A device can't "have it all" without offering long battery life. And both devices in our comparison do promise lots of usage between charging: The X1 Carbon comes out ahead with up to 15 hours of battery life on a charge, but that's for the FHD model (the higher-res, 500-nits model won't likely fare as well, though Lenovo doesn't provide an estimate). The Surface Pro comes pretty close, with Microsoft promising up to 13.5 hours of usage per charge. That's an impressive amount for a thin tablet with a display that is higher-res and brighter than the base-level X1 Carbon.


Both of the devices in our comparison offer a range of port options, though the ThinkPad X1 Carbon is more generous. The X1 Carbon comes with two USB-A ports, two USB-C/Thunderbolt 3 ports, a microSD card reader, HDMI and a docking connector for native Ethernet.

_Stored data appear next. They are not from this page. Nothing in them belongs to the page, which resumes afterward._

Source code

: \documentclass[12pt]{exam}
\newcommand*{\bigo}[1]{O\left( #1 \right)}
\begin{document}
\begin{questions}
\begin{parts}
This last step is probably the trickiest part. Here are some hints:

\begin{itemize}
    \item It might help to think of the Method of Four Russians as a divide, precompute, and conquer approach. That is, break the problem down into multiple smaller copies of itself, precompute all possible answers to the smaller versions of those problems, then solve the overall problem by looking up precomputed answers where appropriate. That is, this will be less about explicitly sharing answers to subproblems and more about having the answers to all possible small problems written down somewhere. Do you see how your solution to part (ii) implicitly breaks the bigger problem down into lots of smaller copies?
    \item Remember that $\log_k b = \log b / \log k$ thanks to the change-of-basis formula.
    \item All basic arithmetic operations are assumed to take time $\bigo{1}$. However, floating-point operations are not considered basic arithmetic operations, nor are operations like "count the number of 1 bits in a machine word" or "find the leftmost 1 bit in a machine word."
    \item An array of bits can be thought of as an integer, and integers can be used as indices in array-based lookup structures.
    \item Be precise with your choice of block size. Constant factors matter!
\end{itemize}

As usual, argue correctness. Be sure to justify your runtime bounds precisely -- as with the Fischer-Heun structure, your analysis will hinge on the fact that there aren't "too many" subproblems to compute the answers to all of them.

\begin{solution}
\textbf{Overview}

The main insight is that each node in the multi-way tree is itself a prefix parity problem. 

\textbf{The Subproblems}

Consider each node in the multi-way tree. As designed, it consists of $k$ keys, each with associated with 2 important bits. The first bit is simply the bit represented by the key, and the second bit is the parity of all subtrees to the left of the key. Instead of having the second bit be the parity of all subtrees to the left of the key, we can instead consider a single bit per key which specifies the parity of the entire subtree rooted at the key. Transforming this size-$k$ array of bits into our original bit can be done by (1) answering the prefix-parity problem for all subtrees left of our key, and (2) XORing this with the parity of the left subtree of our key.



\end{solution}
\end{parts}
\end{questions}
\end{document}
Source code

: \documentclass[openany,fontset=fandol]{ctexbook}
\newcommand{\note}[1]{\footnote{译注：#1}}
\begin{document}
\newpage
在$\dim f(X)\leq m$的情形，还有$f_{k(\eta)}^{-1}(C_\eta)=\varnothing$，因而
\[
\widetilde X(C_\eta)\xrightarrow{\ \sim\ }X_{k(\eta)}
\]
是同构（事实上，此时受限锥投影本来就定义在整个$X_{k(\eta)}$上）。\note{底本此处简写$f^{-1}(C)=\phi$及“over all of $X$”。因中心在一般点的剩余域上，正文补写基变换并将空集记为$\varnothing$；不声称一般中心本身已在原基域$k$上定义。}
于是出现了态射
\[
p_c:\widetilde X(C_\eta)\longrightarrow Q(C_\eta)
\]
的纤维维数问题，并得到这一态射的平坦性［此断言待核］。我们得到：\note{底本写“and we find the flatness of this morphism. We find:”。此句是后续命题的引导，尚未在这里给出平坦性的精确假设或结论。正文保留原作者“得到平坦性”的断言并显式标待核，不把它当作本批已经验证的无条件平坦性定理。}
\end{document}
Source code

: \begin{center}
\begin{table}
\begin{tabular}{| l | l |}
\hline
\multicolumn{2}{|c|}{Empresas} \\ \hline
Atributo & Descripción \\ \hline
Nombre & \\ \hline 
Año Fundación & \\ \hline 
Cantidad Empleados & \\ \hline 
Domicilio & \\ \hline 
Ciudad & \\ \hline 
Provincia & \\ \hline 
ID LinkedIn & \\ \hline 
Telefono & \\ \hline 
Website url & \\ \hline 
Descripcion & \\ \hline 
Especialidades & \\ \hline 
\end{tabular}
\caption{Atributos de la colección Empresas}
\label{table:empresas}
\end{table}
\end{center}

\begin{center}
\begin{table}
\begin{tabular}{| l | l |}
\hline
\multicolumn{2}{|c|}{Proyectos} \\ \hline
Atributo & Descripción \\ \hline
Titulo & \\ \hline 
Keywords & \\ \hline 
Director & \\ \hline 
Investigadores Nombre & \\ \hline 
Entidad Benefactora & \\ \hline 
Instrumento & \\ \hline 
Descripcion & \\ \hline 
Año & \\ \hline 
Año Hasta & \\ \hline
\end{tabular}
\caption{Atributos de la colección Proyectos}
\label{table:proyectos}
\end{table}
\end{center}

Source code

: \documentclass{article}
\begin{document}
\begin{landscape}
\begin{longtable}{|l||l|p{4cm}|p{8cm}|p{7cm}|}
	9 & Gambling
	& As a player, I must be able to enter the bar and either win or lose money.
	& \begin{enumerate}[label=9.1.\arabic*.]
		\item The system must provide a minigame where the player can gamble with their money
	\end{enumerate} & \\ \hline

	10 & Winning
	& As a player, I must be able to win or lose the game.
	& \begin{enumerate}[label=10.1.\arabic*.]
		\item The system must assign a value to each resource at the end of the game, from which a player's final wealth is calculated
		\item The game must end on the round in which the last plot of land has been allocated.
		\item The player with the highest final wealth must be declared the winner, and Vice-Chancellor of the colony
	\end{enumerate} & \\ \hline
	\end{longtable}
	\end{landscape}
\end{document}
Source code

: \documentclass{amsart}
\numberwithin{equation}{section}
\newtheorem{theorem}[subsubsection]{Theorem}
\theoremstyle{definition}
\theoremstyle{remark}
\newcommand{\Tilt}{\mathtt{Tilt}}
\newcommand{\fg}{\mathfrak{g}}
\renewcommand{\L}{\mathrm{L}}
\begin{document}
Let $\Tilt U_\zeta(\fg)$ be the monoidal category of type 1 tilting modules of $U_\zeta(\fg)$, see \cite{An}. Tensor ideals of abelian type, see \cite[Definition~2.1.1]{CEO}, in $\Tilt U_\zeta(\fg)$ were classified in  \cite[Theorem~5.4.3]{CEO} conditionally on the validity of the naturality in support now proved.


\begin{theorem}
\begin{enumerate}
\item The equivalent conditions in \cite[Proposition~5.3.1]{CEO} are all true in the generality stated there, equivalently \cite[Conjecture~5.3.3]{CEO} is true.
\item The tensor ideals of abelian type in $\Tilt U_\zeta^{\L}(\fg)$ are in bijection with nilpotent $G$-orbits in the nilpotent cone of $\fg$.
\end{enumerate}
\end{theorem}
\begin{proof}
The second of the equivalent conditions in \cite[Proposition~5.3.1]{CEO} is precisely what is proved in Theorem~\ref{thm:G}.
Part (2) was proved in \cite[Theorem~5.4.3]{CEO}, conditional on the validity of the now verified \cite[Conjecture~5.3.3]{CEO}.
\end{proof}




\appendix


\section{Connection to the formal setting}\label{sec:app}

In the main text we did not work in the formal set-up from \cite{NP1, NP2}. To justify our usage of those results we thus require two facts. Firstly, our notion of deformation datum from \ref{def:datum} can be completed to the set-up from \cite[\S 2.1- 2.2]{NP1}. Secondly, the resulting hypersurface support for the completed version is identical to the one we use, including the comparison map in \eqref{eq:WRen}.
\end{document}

The Surface Pro, on the other hand, doesn't offer USB-C connectivity. What the tablet does have is a USB-A port, along with a Mini DisplayPort and a microSD card slot.

Special Features

The Surface Pro includes a few elements that differentiate it from the X1 Carbon. For one, the Type Cover is available in a "Signature Edition" with Alcantara fabric around the keys and touchpad. The tablet is also intended for use with the Surface Pen (sold separately), whereas there's no indication that the touch screen model of the X1 Carbon supports a digital stylus.

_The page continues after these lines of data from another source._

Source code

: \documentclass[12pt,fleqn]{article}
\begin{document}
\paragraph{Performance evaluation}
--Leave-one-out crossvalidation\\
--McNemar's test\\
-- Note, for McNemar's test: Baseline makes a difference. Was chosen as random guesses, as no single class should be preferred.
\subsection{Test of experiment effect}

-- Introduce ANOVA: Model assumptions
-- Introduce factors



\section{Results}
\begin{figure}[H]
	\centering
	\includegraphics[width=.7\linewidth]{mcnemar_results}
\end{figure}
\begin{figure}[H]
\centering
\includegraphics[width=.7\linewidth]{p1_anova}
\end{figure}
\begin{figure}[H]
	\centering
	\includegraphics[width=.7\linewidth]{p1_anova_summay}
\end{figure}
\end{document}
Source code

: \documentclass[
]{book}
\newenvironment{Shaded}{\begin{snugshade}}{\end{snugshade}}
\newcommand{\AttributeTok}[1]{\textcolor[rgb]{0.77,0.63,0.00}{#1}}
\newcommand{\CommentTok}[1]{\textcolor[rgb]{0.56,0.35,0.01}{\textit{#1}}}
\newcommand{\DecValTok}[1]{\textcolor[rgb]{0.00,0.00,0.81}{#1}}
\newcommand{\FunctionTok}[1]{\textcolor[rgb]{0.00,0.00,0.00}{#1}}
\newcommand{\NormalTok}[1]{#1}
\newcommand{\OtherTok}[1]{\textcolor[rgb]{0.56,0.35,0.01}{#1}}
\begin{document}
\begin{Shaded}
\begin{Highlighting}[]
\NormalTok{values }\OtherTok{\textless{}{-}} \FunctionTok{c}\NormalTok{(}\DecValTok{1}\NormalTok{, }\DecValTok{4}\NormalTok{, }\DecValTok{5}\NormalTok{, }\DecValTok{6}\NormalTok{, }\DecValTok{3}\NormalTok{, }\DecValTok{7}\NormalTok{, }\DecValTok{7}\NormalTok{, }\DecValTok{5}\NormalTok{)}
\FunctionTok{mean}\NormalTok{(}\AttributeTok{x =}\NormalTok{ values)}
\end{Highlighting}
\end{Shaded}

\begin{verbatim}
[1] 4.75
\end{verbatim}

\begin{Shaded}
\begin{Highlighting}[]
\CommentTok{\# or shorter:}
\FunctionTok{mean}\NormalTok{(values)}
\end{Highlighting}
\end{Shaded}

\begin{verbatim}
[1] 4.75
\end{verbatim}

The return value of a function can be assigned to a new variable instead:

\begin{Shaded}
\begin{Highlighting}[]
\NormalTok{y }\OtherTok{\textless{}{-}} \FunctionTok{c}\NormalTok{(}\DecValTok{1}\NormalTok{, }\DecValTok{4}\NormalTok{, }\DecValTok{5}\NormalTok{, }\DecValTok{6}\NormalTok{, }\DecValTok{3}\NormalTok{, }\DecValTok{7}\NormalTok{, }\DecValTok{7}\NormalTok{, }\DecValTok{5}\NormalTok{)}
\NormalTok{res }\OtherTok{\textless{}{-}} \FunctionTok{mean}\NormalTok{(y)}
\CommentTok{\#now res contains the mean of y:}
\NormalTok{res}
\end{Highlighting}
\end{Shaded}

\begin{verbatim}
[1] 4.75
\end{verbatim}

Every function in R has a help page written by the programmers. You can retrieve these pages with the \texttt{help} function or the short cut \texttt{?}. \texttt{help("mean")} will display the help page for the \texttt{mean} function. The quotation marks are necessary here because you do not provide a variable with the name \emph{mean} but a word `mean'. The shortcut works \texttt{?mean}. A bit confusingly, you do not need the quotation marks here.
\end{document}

Microsoft doesn't offer the Surface Pro tablet paired with the Type Cover, so buyers will need to factor that in when comparing the Surface Pro with Lenovo's ThinkPad X1 Carbon on price. There are two Type Covers for the Surface Pro -- a basic Type Cover for $130 and the "Signature Edition" for $160 with Alcantara fabric.

We'll assume that you aren't interested in the entry-level Surface Pro with a Core m3 processor (too slow), and skip to comparing the Core i5 models of the two devices. With Core i5 and 256 GB of storage, the Surface Pro with the basic Type Cover is priced at $1,429 -- which actually makes it more expensive than the X1 Carbon, which costs $1,367 for a comparable configuration. For that pricing, keep in mind that you get a higher-res, brighter touch screen display with the Surface Pro, but a faster Core i5 processor with the X1 Carbon. Adding touch capabilities to the X1 Carbon costs another $85, while getting the higher-res display costs another $138 or $180 (for 500 nits and Dolby Vision, in the latter case).

If you're looking for the fastest processing power available, the X1 Carbon with Core i7-8650U is priced at $1,632. The Surface Pro with Core i7 and the basic Type Cover will still be more expensive, at $1,729.